Many, though, feel the need to see history in such moral terms, to paint heroes and villains in black and white, to simplify the past as a means of feeding the needs of the present. National and imperial histories have long been whitewashed, the darker aspects obscured. How many people in Britain know of the Morant Bay Rebellion in Jamaica or of the “Black War” in Tasmania? We want to preserve our national heroes untainted, none more so than Churchill, the man who saved “the nation… and the entire world”. Attempts to reassess his legacy can be dismissed as “profoundly offensive” or as “rewriting history”.

At the same time, those who seek to address many of these questions often themselves impose a cartoonish view of the past and its relationship to the present, from the call to take down Churchill’s statues to the mania for renaming buildings. The complexities of history fall foul of the political and moral needs of the present.

There’s more, but you get the gist of it.

The more I think about it, the more opposed I am to spending a lot of time denigrating people whose ideas we teach in class: people like Ronald Fisher, Charles Darwin, Thomas Jefferson, and so on. Yes, a mention or two might be sufficient, but today’s “decolonized curricula” seem to spend more time on the odious history of famous people who advanced good ideas than on the ideas themselves. And yes, Charles Darwin confected (along with A. R. Wallace) the theory of evolution, but he was also a racist, somewhat of a misogynist, and one who believed that white races would supplant others. (I can hear the Discovery Institute licking its lips now: “Coyne admits Darwin was a racist!”).
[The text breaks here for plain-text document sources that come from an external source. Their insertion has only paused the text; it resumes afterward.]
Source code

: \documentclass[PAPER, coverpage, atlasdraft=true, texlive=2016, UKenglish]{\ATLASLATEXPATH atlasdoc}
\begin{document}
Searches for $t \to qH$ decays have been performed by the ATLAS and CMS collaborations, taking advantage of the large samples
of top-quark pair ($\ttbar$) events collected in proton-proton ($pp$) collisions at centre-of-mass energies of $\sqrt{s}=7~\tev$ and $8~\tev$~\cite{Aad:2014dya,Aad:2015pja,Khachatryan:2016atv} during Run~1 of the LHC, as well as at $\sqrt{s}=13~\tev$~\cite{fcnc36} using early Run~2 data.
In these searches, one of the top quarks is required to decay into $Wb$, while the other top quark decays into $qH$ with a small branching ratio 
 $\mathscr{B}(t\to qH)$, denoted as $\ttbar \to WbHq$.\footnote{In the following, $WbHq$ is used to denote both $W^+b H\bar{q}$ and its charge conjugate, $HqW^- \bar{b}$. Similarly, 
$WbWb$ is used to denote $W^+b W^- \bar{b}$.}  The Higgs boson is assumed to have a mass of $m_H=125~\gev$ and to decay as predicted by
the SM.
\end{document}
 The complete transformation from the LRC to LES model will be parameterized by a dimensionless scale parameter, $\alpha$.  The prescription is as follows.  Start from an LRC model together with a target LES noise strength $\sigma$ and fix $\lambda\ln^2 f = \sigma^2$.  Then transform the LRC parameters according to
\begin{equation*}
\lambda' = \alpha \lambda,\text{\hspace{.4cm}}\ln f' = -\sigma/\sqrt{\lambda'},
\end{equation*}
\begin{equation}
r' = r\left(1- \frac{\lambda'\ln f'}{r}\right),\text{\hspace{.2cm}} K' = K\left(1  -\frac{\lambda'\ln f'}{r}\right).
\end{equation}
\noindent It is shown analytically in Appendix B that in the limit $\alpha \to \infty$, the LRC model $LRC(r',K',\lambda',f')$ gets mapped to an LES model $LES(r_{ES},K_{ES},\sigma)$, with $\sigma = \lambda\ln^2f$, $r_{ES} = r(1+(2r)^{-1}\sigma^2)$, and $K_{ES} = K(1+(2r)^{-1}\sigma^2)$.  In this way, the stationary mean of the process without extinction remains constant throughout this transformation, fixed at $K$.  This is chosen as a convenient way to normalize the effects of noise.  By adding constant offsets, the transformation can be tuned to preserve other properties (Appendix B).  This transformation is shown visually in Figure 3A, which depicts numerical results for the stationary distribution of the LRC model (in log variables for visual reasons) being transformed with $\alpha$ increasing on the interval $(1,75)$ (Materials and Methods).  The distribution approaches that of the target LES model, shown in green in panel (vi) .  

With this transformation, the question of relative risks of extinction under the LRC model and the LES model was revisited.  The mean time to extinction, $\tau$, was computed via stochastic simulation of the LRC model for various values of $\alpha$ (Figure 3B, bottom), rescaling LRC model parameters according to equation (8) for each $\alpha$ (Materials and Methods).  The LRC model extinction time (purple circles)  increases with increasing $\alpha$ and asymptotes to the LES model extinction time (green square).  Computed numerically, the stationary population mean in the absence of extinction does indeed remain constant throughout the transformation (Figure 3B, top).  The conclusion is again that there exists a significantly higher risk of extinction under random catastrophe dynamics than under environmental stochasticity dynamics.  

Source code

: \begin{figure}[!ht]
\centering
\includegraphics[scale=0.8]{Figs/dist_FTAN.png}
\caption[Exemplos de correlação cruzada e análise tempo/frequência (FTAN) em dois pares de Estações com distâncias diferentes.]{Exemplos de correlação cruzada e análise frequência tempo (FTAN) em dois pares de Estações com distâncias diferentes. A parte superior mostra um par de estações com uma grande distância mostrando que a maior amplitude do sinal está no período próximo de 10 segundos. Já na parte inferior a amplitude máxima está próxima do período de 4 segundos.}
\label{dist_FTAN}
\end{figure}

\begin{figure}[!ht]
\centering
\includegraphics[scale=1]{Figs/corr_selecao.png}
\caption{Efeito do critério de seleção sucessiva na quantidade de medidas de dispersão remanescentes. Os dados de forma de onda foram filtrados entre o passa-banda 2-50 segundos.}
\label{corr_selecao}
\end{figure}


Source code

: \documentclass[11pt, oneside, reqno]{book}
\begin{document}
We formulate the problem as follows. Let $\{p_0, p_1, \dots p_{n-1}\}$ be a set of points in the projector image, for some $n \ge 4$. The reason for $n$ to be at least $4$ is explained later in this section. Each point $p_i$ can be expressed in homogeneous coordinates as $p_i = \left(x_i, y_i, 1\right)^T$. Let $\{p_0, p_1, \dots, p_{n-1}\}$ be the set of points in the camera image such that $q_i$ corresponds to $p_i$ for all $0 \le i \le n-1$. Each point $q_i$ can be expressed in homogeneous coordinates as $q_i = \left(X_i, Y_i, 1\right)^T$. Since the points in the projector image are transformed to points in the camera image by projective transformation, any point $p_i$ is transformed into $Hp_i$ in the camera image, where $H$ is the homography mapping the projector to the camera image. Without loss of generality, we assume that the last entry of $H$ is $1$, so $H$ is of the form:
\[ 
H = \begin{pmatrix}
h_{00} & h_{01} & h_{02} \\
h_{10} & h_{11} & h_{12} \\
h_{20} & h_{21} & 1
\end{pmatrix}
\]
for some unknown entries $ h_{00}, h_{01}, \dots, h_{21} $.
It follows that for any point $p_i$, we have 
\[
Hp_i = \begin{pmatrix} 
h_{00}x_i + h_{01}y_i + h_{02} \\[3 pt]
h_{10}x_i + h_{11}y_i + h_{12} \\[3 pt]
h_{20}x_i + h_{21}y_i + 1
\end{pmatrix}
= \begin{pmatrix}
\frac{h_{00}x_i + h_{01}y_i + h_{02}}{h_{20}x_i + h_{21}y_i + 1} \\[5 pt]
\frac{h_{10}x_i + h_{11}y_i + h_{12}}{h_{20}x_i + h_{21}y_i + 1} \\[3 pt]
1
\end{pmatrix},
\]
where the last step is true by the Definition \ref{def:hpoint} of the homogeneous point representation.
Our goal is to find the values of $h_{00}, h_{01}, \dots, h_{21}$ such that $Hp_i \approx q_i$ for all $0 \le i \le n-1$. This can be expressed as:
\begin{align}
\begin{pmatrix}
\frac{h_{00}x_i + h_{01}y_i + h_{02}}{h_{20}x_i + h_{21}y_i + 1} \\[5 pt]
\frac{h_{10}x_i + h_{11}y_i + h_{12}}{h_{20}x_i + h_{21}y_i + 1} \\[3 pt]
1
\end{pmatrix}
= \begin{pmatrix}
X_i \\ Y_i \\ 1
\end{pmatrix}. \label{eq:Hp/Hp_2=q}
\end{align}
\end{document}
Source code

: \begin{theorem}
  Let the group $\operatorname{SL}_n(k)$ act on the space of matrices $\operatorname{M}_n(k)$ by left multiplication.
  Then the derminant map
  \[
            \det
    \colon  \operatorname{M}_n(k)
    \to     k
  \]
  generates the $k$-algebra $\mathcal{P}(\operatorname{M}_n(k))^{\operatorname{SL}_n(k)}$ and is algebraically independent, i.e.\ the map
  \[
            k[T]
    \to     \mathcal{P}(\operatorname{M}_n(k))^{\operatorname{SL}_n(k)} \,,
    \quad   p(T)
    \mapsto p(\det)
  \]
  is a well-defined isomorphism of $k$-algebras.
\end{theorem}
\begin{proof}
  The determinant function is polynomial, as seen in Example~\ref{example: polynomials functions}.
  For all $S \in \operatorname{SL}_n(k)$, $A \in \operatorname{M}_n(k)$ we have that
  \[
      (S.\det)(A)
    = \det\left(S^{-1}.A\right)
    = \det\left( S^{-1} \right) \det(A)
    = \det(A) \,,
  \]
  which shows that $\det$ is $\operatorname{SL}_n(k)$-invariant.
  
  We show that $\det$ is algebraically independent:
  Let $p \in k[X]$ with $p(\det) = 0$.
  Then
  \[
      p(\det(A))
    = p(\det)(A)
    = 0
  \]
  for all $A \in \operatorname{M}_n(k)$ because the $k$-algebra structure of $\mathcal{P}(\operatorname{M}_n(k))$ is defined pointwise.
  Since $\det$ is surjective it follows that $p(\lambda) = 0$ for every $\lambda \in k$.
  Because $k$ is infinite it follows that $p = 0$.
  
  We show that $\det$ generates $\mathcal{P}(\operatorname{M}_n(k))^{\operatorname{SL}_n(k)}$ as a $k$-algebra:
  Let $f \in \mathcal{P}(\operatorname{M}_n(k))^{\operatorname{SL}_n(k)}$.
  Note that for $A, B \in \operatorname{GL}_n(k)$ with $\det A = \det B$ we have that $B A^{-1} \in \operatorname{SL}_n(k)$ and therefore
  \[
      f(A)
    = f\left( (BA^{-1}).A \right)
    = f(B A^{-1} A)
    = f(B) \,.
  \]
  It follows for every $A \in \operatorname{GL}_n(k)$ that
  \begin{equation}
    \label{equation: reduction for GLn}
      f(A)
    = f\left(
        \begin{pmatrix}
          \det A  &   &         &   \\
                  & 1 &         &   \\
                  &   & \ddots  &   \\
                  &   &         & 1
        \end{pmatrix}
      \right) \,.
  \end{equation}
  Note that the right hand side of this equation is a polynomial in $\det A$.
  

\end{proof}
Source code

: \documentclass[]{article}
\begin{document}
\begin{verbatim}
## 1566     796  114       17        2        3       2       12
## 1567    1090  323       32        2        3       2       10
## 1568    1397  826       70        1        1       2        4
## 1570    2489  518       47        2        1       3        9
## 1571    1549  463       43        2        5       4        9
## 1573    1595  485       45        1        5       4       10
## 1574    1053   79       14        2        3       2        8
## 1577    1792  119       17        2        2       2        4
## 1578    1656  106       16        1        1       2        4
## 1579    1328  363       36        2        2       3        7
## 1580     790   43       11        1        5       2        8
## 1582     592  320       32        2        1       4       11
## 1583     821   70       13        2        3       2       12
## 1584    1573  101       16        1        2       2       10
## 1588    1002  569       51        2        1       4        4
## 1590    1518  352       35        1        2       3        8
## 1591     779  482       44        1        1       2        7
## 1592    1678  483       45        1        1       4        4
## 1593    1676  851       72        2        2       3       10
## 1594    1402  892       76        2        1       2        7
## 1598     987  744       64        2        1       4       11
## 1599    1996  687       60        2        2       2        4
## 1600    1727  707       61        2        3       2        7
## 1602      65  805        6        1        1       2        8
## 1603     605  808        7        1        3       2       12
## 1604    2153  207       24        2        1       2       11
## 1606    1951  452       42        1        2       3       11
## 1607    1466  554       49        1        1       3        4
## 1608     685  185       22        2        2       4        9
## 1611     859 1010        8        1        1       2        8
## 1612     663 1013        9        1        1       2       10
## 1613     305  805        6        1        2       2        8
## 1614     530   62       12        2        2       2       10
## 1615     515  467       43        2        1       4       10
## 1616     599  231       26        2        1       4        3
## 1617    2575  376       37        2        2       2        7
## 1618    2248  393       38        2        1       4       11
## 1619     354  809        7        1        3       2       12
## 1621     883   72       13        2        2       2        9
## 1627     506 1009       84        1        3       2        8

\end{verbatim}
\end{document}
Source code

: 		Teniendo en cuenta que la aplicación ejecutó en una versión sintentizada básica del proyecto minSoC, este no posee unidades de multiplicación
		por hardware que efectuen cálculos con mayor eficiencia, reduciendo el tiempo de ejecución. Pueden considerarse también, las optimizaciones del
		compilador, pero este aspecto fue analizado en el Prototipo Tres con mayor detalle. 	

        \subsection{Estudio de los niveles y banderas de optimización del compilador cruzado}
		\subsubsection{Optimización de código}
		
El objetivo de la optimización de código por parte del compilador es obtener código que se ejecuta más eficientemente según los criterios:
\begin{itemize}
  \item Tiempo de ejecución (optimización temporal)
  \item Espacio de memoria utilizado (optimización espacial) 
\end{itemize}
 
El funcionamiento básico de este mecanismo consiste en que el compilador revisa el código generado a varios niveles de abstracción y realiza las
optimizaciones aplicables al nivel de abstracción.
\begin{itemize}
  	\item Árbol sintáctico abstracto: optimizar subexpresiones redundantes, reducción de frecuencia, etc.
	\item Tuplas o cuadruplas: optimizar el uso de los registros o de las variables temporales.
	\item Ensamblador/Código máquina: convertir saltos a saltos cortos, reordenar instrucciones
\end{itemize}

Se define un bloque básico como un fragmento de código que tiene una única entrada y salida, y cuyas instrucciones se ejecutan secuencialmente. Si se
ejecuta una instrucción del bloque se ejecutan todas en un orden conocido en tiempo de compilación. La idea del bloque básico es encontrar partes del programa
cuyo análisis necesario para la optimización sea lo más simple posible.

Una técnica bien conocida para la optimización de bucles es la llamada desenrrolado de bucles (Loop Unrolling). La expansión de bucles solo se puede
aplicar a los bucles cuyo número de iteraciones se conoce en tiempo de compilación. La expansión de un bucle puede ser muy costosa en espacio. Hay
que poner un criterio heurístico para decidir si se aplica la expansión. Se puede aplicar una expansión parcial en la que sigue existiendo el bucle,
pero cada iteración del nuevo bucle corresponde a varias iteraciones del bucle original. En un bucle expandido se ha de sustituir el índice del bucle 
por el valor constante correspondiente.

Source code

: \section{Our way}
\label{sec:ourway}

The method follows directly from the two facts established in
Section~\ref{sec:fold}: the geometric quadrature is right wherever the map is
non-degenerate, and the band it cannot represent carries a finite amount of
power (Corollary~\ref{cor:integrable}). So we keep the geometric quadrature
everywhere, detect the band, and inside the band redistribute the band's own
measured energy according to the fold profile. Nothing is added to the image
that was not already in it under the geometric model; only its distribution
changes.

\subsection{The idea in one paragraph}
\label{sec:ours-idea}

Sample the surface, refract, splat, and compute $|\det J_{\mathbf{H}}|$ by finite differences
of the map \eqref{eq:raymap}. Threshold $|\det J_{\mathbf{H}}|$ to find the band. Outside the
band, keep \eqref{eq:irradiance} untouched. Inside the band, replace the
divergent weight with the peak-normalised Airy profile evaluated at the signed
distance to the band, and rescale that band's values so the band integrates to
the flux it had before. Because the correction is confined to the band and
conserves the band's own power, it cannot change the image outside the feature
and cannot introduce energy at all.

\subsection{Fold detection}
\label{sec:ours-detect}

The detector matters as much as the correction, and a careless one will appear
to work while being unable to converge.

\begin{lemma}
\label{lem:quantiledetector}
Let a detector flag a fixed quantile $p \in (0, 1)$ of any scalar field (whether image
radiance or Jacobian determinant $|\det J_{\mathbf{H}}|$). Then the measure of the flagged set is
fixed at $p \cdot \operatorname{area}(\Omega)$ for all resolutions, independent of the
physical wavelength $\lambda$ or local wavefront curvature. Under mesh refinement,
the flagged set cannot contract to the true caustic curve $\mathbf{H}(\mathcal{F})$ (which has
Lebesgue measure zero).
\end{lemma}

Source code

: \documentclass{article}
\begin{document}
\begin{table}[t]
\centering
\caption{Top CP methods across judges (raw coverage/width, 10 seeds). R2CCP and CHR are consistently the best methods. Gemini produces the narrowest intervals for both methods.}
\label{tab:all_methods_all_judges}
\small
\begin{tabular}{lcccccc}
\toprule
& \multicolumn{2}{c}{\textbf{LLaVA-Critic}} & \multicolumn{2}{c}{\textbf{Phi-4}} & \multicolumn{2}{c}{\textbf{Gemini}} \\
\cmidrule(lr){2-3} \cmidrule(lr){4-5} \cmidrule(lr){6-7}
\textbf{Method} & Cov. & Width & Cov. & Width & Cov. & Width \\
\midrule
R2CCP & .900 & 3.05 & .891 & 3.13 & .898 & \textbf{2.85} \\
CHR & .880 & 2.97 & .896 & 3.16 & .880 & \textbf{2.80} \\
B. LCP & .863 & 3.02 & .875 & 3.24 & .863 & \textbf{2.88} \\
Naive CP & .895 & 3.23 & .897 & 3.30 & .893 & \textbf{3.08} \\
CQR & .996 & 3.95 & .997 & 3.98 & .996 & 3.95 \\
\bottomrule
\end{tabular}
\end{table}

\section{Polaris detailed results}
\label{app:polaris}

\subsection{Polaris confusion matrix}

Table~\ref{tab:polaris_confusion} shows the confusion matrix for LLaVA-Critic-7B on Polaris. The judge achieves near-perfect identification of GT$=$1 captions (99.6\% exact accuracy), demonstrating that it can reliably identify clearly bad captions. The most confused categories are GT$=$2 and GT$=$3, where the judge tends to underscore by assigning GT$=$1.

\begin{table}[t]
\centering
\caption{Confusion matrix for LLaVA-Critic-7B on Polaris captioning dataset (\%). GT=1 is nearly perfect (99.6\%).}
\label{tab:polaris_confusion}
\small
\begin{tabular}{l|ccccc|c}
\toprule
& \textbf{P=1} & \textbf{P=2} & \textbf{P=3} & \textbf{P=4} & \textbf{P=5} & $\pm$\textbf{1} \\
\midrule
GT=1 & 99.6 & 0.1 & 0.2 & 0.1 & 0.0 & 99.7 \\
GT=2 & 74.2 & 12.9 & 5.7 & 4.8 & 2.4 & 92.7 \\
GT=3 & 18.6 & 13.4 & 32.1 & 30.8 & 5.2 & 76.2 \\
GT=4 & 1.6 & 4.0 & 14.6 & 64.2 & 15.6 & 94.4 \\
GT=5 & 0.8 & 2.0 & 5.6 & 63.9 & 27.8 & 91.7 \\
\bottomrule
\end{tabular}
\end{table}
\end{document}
But these are issues not for science classes, but for ethics classes, where nuances can be discussed and developed. And remember, as Steve Pinker reminds us endlessly, morality has changed substantially, and improved, in the past few centuries. What that means is that things that we do now (is meat-eating one?) will be regarded as odious in 200 years. Who can we celebrate today, knowing that in the future they can (and probably will) be demonized. Will Joe Biden be seen as a barbarian because he enjoyed an occasional pork chop? What this all means is that there is nobody we can admire today except insofar as they conform to a quotidian morality that we know will be supplanted.

Further, I can’t help but feel that a lot of those engaged in denigrating people like Darwin, R. A. Fisher, and George Washington are doing so for performative reasons: to tell us, “Look, I can see how much better we (and I) am today than our forebears.”  Now clearly, for someone like Hitler or the slaveholders of the South, we need not celebrate them at all, for there’s no good that they did to be celebrated. But to deny Darwin some encomiums for what he did, or even Jefferson? For those people surely did do some good things, and their statues are not erected to celebrate the bad things they did.

As I’ve said repeatedly, here are my criteria for celebrating, via statues, plaques, and so on, somebody of the past:

My criteria so far have been twofold. First, is the statue celebrating something good a person did rather than something bad? So, for example, Hitler statues fail this test, though I hear that some Nazi statues are simply left to molder and degenerate rather than having been pulled down. Second, were the person’s contributions on balance good or bad? So, though Gandhi was a bit of a racist towards blacks as a barrister in South Africa, the net amount of good he did in bringing India into existence through nonviolent protest seems to me to heavily outweigh his earlier missteps. Gandhi statues should stay.

What if someone was bad on balance but did a very good thing—should that person be celebrated? That would be a judgment call.

In general, I err on the side of preserving history, for statues and buildings are a mark of history—of times when our morality was different from what it is today. And it’s useful to be reminded of that rather than simply having our past, especially the bad bits, erased. History, after all, isn’t all beer and skittles. We don’t want a lot of Winston Smiths operating in our culture.

So no, Sheffield, don’t spend a lot of time reminding me what a racist and misogynist Darwin was, all of which will be done at the expense of telling us what Darwin accomplished. All you’re doing in effect is showing that, over time, morality has improved.